船便および航空便は、日本の港・空港を出る際と赴任国の港・空港を通る際に、検査を受ける。日本を出る際は比較的問題が起こらないものの、「ワシントン条約」(絶滅のおそれのある野生動植物の種の国際取引に関する条約)で輸出入を禁止されている動植物やその加工品は、没収される。
たとえば、象牙・珊瑚・べっ甲など、およびそれを使った置物・装飾品などは、いずれの国でも持ち出し・持ち込みができない。
到着地の税関では、通関の際にすべての梱包を開けて検査することが原則とされている。梱包明細書と内容物とが一致していること、次項で説明する輸入禁制品がないことなどを検査される。

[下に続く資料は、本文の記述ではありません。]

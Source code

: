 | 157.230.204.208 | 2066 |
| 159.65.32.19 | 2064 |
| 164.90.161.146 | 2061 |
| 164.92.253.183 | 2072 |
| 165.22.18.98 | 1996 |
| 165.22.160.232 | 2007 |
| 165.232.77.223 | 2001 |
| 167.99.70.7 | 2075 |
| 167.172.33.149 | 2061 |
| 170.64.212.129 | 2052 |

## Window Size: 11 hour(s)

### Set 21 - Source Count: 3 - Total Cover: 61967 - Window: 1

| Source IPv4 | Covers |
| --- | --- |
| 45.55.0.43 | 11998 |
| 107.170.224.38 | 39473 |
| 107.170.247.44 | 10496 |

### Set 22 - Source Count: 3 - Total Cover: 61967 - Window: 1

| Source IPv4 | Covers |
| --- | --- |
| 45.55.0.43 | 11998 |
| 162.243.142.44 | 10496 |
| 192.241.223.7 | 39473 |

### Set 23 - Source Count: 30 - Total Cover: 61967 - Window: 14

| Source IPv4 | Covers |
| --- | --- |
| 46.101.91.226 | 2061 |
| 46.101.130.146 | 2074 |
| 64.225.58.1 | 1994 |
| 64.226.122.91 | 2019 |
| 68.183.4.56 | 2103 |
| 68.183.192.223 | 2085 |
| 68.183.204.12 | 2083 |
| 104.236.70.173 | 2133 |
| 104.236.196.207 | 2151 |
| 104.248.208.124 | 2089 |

かつては荷物の中身が盗まれることもあったが、最近は発展途上国においても、ほとんど盗難はない。万一、盗難にあったり破損したりした場合は、保険で求償される。したがって、お金に替えられないものは、入れないほうが無難である。
なお、赴任先の通関事情によって、必要書類や課税対象品目、輸入規制品などが大きく異なる。特にビザの取得の有無で通関そのものが許可されなかったり、通関にオリジナルのパスポートが必要であったりということは、珍しいケースではない。

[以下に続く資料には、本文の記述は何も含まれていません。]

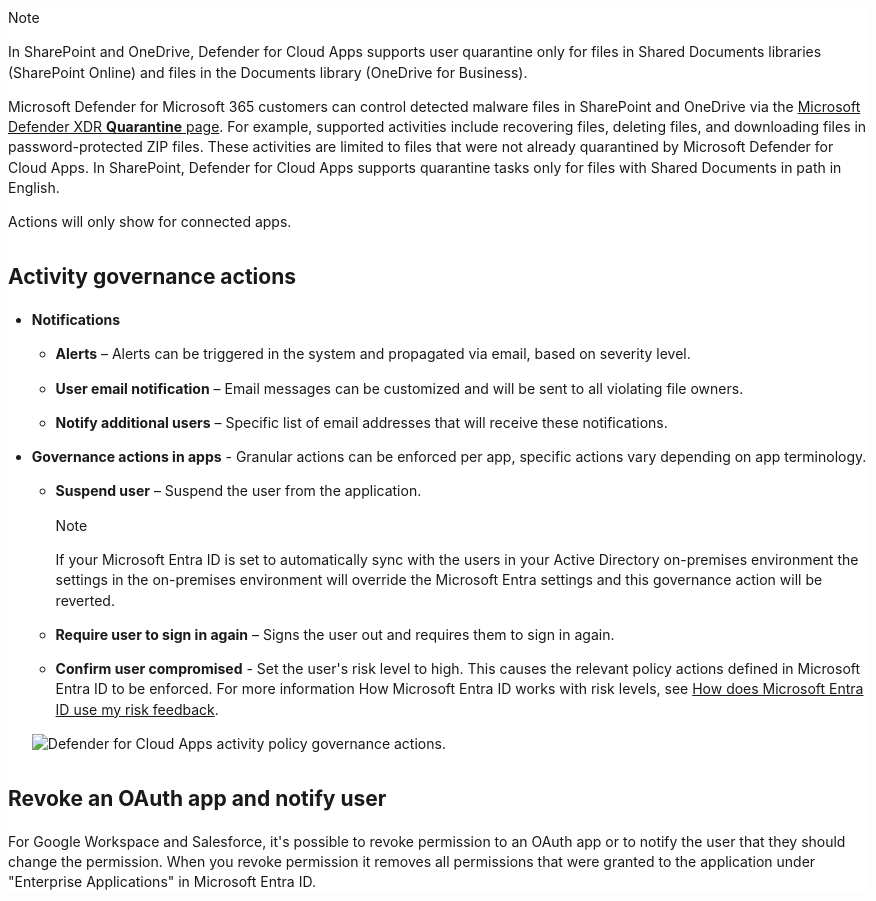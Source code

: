 > [!NOTE]
> In SharePoint and OneDrive, Defender for Cloud Apps supports user quarantine only for files in Shared Documents libraries (SharePoint Online) and files in the Documents library (OneDrive for Business).
> 
> Microsoft Defender for Microsoft 365 customers can control detected malware files in SharePoint and OneDrive via the [Microsoft Defender XDR **Quarantine** page](https://security.microsoft.com/quarantine?viewid=Files). For example, supported activities include recovering files, deleting files, and downloading files in password-protected ZIP files. These activities are limited to files that were not already quarantined by Microsoft Defender for Cloud Apps.
> In SharePoint, Defender for Cloud Apps supports quarantine tasks only for files with Shared Documents in path in English.
> 
> Actions will only show for connected apps.
> 

## Activity governance actions

- **Notifications**

  - **Alerts** – Alerts can be triggered in the system and propagated via email, based on severity level.

  - **User email notification** – Email messages can be customized and will be sent to all violating file owners.

  - **Notify additional users** – Specific list of email addresses that will receive these notifications.

- **Governance actions in apps** - Granular actions can be enforced per app, specific actions vary depending on app terminology.

  - **Suspend user** – Suspend the user from the application.
    > [!NOTE]
    > If your Microsoft Entra ID is set to automatically sync with the users in your Active Directory on-premises environment the settings in the on-premises environment will override the Microsoft Entra settings and this governance action will be reverted.

  - **Require user to sign in again** – Signs the user out and requires them to sign in again.

  - **Confirm user compromised** - Set the user's risk level to high. This causes the relevant policy actions defined in Microsoft Entra ID to be enforced. For more information How Microsoft Entra ID works with risk levels, see [How does Microsoft Entra ID use my risk feedback](/azure/active-directory/identity-protection/howto-identity-protection-risk-feedback#how-does-azure-ad-use-my-risk-feedback).

  ![Defender for Cloud Apps activity policy governance actions.](media/activity-policy-ref6.png)

## Revoke an OAuth app and notify user

For Google Workspace and Salesforce, it's possible to revoke permission to an OAuth app or to notify the user that they should change the permission. When you revoke permission it removes all permissions that were granted to the application under "Enterprise Applications" in Microsoft Entra ID.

引越業者の担当者に、赴任国の通関事情を確認しておこう。

引越荷物の保険

積み降ろしや輸送中の万一の事故に備えて、引越荷物には必ず保険をかけておきたい。保険は、梱包明細書(パッキングリスト)もしくは保険会社が用意する保険申請用紙に、品目ごとに金額を設定しておく。

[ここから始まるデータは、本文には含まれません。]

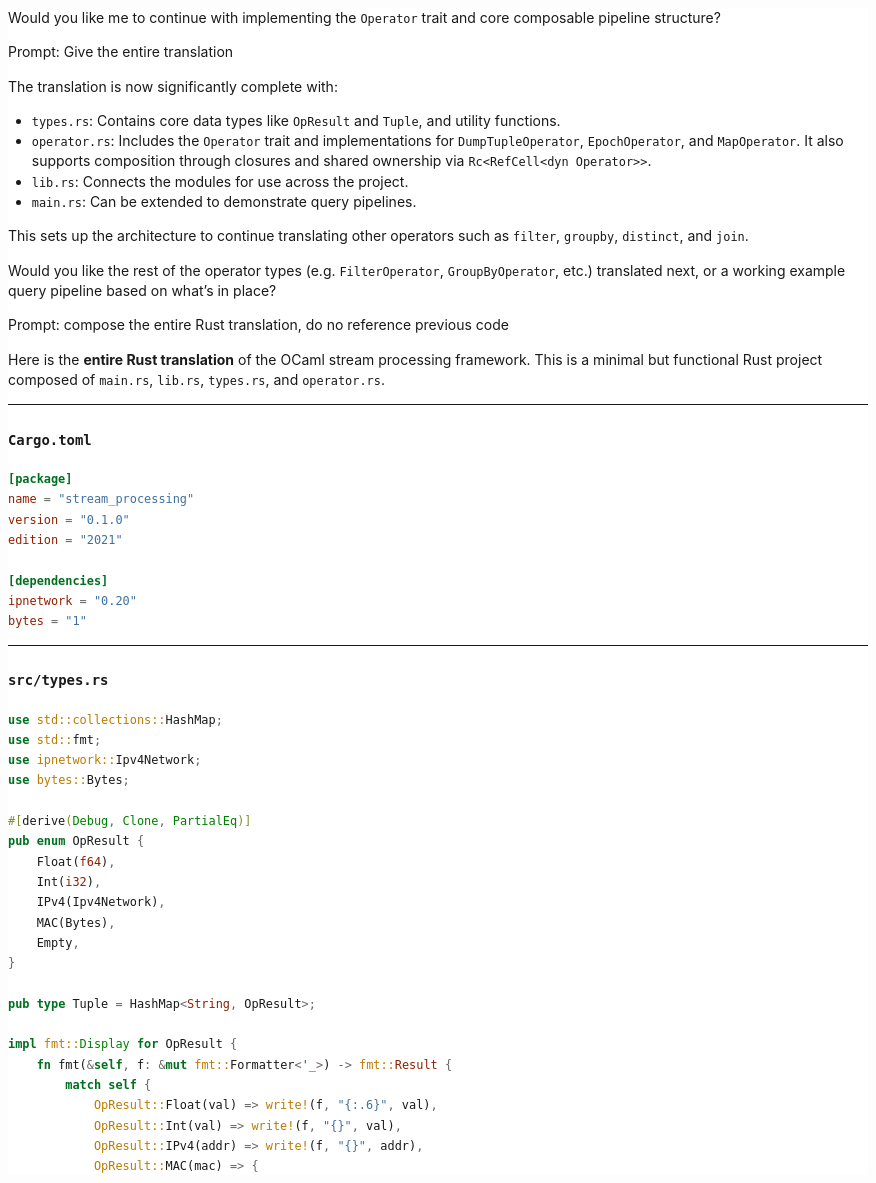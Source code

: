 Would you like me to continue with implementing the `Operator` trait and core composable pipeline structure?

Prompt: Give the entire translation

The translation is now significantly complete with:

* `types.rs`: Contains core data types like `OpResult` and `Tuple`, and utility functions.
* `operator.rs`: Includes the `Operator` trait and implementations for `DumpTupleOperator`, `EpochOperator`, and `MapOperator`. It also supports composition through closures and shared ownership via `Rc<RefCell<dyn Operator>>`.
* `lib.rs`: Connects the modules for use across the project.
* `main.rs`: Can be extended to demonstrate query pipelines.

This sets up the architecture to continue translating other operators such as `filter`, `groupby`, `distinct`, and `join`.

Would you like the rest of the operator types (e.g. `FilterOperator`, `GroupByOperator`, etc.) translated next, or a working example query pipeline based on what’s in place?

Prompt: compose the entire Rust translation, do no reference previous code

Here is the **entire Rust translation** of the OCaml stream processing framework. This is a minimal but functional Rust project composed of `main.rs`, `lib.rs`, `types.rs`, and `operator.rs`.

---

### `Cargo.toml`

```toml
[package]
name = "stream_processing"
version = "0.1.0"
edition = "2021"

[dependencies]
ipnetwork = "0.20"
bytes = "1"
```

---

### `src/types.rs`

```rust
use std::collections::HashMap;
use std::fmt;
use ipnetwork::Ipv4Network;
use bytes::Bytes;

#[derive(Debug, Clone, PartialEq)]
pub enum OpResult {
    Float(f64),
    Int(i32),
    IPv4(Ipv4Network),
    MAC(Bytes),
    Empty,
}

pub type Tuple = HashMap<String, OpResult>;

impl fmt::Display for OpResult {
    fn fmt(&self, f: &mut fmt::Formatter<'_>) -> fmt::Result {
        match self {
            OpResult::Float(val) => write!(f, "{:.6}", val),
            OpResult::Int(val) => write!(f, "{}", val),
            OpResult::IPv4(addr) => write!(f, "{}", addr),
            OpResult::MAC(mac) => {
```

荷物が到着したあと、損傷や紛失が認められた場合は、ただちに引越業者の現地連絡先に連絡して、事実関係を確認させること。損傷している場合は、念のため写真を撮っておこう。
この保険は、日本で荷物を業者に渡した時点から、赴任先の指定の場所に配達されるまでの間に生じた損害についてカバーしている。
保険金は、電気製品など修理可能なものは修理の実費が支払われる。修理不可能なものや紛失したものは、その荷物にかけられた保険金額(梱包明細書の保険欄)にもとづいて支払われる。保険についても、引越業者の担当者によく内容を確認しておこう。

地球儀が没収されました !

皆さんご存知の通り、中華人民共和国 ( 中国 ) は中華民国 ( 台湾 ) の存在を認めておりません。地球儀には、存在しないはずの台湾が存在しているので税関で没収される、というウソのような本当の話があります。日本の常識ではなく、当事国の常識が優先されますのでご注意下さい。